A public subnet is created to host the publicly accessible components.

WSO2 API Manager deployment

Two instances of WSO2 APIM are deployed for high availability within an availability set. Azure availability set provides the required redundancy in case there is a failure of one node. For the deployment, the VM instance of type B2MS is used. This can be different based on the capacity requirements of the use case. The API gateway is exposed through the Azure classic LB which is deployed in the public subnet (DMZ). In addition to that, other administrative interfaces such as publisher, carbon, and admin portals are exposed through the Azure application gateway which is deployed in the public subnet and protected via firewall rules. This is accessed by the internal organization staff members who manage the deployment. For sharing the API definitions and throttling policies across APIM instances, Azure files is utilized by the APIM deployment.

WSO2 Enterprise Integrator deployment

Two instances of WSO2 EI are deployed for high availability within an availability set. For the deployment, the EC2 instance of type B2MS is used. This can be different based on the capacity requirements of the use case. The carbon portal is exposed through the application gateway. The services that are running on WSO2 EI will be exposed to the API Manager and other systems via Azure classic load balancer. If needed, a separate classic LB can be setup within the private subnet for communicating to the EI nodes from APIM and other services. If there is a need to connect with on-premise systems such as databases, ERP, CRM from WSO2 EI, a VPN connection can be utilized as depicted in the above diagram.

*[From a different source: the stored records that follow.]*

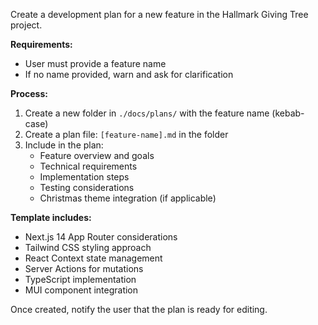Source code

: Create a development plan for a new feature in the Hallmark Giving Tree project.

**Requirements:**
- User must provide a feature name
- If no name provided, warn and ask for clarification

**Process:**
1. Create a new folder in `./docs/plans/` with the feature name (kebab-case)
2. Create a plan file: `[feature-name].md` in the folder
3. Include in the plan:
   - Feature overview and goals
   - Technical requirements
   - Implementation steps
   - Testing considerations
   - Christmas theme integration (if applicable)

**Template includes:**
- Next.js 14 App Router considerations
- Tailwind CSS styling approach  
- React Context state management
- Server Actions for mutations
- TypeScript implementation
- MUI component integration

Once created, notify the user that the plan is ready for editing.
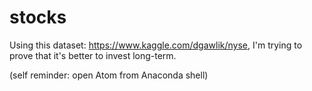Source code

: # stocks

Using this dataset: https://www.kaggle.com/dgawlik/nyse,
I'm trying to prove that it's better to invest long-term.


(self reminder: open Atom from Anaconda shell)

WSO2 API Manager/EI Analytics deployment

The analytics component comes with 2 profiles called worker and dashboard. Worker profile receives the analytics events from gateways (APIM) and do the real-time processing of data and store the results in the analytics database. Then the dashboard profile reads the processed data from the database and visualizes it in dashboards. The worker requires 2 nodes of active/passive deployment for high availability and those are deployed in an availability set. The dashboard profile is okay to deploy as a single instance given the lower importance of the tool. All 3 nodes are connected to the database that is running on the same VNet but in a different private subnet. The analytics dashboard is exposed through the application gateway which is running on the public subnet. Azure VM type of F4s v2 is used for workers since it does heavy data processing as and when events are received from the gateways. A VM of type F2s v2 is used for the dashboard profile since it does not have heavy processing requirements.